Below are lines of records; copy exactly those from the one containing "a ground atom" through the one containing "will be helpful.", leaving the pictures behind.

######

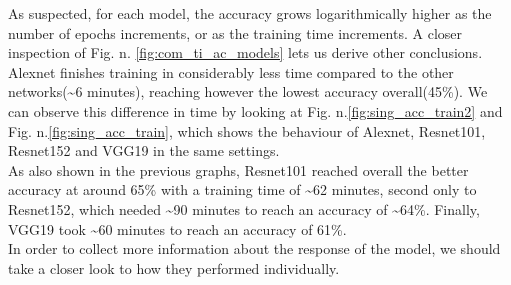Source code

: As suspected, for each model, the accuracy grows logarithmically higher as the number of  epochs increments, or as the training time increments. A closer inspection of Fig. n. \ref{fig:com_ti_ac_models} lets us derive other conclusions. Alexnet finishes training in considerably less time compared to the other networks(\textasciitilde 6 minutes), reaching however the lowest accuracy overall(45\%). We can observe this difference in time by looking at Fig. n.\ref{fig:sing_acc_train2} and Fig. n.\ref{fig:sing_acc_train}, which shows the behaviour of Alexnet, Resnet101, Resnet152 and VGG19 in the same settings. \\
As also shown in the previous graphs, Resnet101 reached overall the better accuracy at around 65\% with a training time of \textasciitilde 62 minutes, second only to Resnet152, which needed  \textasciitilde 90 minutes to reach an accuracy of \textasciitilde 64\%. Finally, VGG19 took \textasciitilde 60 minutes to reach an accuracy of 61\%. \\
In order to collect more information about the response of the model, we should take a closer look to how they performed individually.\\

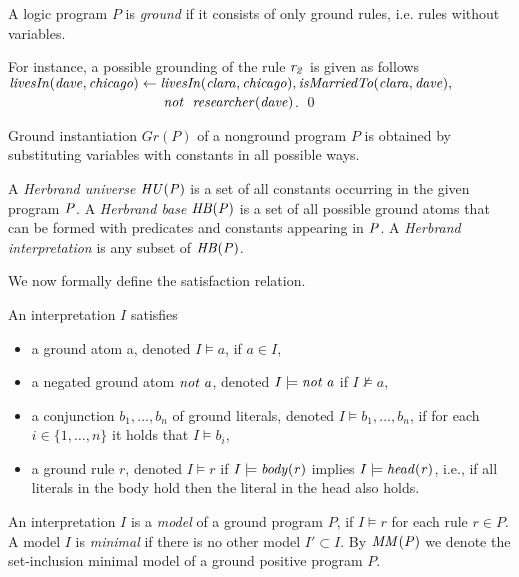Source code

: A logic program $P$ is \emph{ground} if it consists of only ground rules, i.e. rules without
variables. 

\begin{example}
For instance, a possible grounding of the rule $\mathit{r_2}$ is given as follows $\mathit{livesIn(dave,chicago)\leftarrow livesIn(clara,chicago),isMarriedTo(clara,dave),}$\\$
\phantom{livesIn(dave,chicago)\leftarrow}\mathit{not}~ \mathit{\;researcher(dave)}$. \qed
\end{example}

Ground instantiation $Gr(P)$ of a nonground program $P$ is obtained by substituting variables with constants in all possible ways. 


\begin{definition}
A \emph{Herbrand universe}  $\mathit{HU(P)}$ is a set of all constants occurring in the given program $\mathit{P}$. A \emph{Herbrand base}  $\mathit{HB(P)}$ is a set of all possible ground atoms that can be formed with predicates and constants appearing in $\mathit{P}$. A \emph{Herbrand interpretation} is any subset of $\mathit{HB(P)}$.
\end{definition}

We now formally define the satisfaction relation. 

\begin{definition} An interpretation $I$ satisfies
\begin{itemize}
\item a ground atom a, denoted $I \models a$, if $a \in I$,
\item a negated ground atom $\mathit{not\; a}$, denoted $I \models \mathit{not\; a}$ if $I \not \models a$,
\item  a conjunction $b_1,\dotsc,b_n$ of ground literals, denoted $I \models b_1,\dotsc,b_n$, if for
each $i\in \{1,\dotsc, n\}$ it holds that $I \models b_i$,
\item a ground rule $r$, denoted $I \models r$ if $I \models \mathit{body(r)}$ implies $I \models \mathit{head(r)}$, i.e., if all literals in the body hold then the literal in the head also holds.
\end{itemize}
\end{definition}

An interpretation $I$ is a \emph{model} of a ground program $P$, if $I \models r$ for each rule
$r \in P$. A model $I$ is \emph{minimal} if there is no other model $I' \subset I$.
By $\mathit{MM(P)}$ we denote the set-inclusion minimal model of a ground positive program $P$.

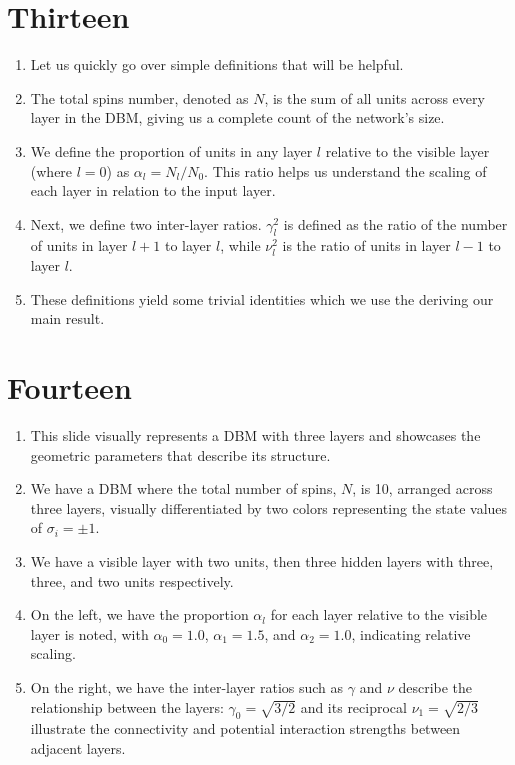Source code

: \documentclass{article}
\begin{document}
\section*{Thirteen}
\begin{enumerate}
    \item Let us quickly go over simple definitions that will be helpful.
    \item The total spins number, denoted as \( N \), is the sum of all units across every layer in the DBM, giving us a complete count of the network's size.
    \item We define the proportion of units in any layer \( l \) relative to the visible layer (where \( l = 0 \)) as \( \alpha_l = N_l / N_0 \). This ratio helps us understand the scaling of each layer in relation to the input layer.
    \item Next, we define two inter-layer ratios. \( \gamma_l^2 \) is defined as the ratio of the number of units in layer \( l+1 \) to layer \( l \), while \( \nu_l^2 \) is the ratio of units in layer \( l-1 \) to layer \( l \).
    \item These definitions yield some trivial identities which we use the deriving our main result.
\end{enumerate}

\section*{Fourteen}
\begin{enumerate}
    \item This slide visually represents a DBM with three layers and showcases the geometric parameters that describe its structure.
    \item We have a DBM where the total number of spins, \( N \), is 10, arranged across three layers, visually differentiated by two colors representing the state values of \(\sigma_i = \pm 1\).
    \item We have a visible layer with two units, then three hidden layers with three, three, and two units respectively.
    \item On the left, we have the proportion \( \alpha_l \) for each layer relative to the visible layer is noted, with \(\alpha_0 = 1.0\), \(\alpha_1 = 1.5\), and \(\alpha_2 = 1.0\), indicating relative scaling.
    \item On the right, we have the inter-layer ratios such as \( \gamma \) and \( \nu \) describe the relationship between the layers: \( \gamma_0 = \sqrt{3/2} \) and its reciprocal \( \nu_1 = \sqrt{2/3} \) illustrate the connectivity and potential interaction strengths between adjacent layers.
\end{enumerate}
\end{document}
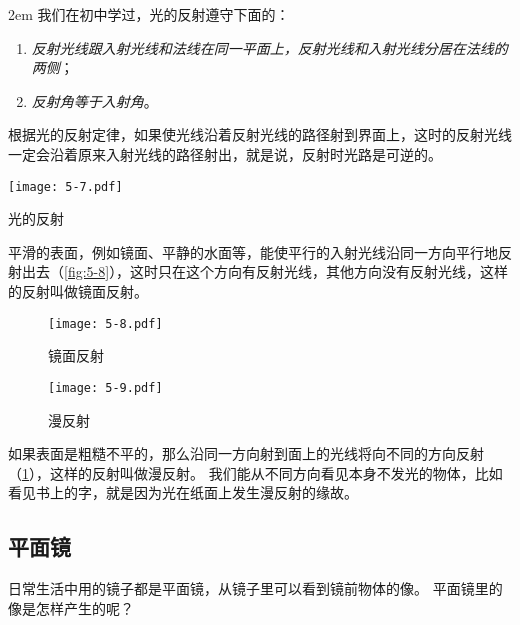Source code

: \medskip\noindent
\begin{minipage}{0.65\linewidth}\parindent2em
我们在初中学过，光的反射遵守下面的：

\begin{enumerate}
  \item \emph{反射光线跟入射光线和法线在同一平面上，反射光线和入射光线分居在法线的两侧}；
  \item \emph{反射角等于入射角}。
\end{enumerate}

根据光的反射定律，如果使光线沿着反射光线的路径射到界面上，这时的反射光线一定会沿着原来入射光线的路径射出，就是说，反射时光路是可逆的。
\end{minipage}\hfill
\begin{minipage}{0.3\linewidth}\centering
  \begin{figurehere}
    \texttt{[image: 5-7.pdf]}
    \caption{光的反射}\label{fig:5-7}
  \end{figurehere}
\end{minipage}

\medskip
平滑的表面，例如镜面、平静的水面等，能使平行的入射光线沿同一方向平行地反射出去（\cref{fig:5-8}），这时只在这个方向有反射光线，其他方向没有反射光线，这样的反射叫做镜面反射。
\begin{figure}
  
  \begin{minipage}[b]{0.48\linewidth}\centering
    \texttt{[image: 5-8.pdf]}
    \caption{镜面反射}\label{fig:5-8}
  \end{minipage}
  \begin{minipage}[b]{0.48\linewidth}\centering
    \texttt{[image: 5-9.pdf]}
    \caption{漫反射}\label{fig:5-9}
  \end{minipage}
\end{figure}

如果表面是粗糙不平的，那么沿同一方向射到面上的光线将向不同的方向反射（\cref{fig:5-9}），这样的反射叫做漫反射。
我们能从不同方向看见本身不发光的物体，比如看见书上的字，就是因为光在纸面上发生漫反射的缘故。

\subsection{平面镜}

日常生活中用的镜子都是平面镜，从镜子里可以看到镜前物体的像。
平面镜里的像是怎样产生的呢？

######

• EXPECTED ANSWER:
\item a ground atom a, denoted $I \models a$, if $a \in I$,
\item a negated ground atom $\mathit{not\; a}$, denoted $I \models \mathit{not\; a}$ if $I \not \models a$,
\item  a conjunction $b_1,\dotsc,b_n$ of ground literals, denoted $I \models b_1,\dotsc,b_n$, if for
each $i\in \{1,\dotsc, n\}$ it holds that $I \models b_i$,
\item a ground rule $r$, denoted $I \models r$ if $I \models \mathit{body(r)}$ implies $I \models \mathit{head(r)}$, i.e., if all literals in the body hold then the literal in the head also holds.
\end{itemize}
\end{definition}

An interpretation $I$ is a \emph{model} of a ground program $P$, if $I \models r$ for each rule
$r \in P$. A model $I$ is \emph{minimal} if there is no other model $I' \subset I$.
By $\mathit{MM(P)}$ we denote the set-inclusion minimal model of a ground positive program $P$.

Source code

: \documentclass{article}
\begin{document}
\section*{Thirteen}
\begin{enumerate}
    \item Let us quickly go over simple definitions that will be helpful.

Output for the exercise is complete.